CS1001 is an investigational monoclonal antibody directed against PD-L1 being developed by CStone Pharmaceuticals. Authorized by the U.S.-based Ligand Corporation, CS1001 is a monoclonal antibody developed by the OMT transgenic animal platform, which can generate fully human antibodies in one step. As a fully human, full-length anti-PD-L1 monoclonal antibody, CS1001 mirrors natural G-type immune globulin 4 (IgG4) human antibody, which could reduce the risk of immunogenicity and potential toxicities in patients, a unique advantage over similar drugs.

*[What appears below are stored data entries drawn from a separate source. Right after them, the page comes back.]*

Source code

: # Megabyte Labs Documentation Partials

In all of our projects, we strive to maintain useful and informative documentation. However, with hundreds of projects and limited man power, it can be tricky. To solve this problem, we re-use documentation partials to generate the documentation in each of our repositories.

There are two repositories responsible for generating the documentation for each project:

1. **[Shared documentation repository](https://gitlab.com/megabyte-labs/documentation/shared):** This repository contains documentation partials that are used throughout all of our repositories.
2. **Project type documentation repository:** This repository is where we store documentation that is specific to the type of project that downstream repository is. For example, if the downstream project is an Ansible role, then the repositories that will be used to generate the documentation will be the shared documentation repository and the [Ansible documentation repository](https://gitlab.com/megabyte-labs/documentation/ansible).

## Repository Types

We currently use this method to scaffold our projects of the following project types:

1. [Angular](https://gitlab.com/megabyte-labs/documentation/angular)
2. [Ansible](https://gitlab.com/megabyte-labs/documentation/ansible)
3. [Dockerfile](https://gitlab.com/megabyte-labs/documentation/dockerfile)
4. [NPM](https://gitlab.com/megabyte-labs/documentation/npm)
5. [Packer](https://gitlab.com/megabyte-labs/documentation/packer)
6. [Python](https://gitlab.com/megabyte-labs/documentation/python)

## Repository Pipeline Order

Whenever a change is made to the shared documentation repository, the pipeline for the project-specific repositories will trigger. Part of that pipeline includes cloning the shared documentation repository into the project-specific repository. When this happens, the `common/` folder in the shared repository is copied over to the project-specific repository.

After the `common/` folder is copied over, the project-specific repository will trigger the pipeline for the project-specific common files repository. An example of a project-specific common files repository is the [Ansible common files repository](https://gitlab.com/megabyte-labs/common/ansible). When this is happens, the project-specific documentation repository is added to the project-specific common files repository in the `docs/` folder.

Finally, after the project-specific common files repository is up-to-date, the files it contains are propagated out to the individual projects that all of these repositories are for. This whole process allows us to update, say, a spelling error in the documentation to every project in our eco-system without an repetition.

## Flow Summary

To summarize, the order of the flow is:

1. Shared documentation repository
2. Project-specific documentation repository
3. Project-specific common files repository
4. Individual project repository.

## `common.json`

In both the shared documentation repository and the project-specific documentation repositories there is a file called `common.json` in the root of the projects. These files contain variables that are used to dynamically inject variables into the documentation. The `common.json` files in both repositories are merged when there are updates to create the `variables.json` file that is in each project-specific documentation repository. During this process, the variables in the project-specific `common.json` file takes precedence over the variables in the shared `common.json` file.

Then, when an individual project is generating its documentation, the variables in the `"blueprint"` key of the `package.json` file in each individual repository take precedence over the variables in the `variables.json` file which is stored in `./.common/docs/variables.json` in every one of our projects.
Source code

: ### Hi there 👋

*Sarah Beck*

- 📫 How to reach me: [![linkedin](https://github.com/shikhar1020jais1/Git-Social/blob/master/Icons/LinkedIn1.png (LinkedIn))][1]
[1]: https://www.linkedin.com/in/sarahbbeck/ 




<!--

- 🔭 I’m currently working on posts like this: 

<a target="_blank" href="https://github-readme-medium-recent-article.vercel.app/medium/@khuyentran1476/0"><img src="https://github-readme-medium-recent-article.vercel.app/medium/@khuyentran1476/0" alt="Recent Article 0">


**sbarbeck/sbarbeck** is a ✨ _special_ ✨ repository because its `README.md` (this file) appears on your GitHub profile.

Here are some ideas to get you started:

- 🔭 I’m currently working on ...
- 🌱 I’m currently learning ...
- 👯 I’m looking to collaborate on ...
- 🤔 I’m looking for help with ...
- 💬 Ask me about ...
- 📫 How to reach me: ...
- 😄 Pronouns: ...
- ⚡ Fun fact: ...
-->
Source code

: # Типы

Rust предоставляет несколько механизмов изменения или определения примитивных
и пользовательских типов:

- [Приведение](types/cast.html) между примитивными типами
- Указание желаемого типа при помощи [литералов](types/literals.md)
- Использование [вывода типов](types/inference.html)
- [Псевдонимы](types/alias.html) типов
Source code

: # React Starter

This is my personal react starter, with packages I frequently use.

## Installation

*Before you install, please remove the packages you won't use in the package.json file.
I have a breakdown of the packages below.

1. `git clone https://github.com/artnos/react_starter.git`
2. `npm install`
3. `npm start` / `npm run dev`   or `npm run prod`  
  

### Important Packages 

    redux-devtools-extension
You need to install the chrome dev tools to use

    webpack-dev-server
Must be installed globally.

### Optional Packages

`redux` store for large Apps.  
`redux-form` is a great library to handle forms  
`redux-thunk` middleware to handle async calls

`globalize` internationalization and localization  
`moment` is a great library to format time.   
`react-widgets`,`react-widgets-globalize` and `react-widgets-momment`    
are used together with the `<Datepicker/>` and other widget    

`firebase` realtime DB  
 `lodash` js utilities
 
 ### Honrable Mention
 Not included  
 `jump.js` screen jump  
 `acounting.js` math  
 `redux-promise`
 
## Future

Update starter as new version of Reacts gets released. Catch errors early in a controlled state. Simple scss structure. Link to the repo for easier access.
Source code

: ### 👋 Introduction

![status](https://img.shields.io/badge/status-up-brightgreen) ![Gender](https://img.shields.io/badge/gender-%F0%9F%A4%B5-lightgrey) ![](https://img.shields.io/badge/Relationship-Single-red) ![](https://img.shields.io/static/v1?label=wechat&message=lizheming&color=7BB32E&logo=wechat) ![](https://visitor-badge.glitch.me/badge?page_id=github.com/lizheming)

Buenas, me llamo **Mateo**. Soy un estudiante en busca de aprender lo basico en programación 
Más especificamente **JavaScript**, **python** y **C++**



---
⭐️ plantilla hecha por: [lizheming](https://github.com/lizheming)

A first-in-human Phase I study (CS1001-101) has been conducted by CStone Pharmaceuticals since October 2017 to evaluate the safety, tolerability, pharmacokinetics and anti-tumor activity of CS1001 in patients with advanced tumors in China. The Phase Ia (dose escalation) portion was completed in May 2018, and the Phase Ib (dose expansion) portion has recently started patient recruitment. In parallel, several pivotal studies are underway, including tumor types with high incidence and prevalence rates in China.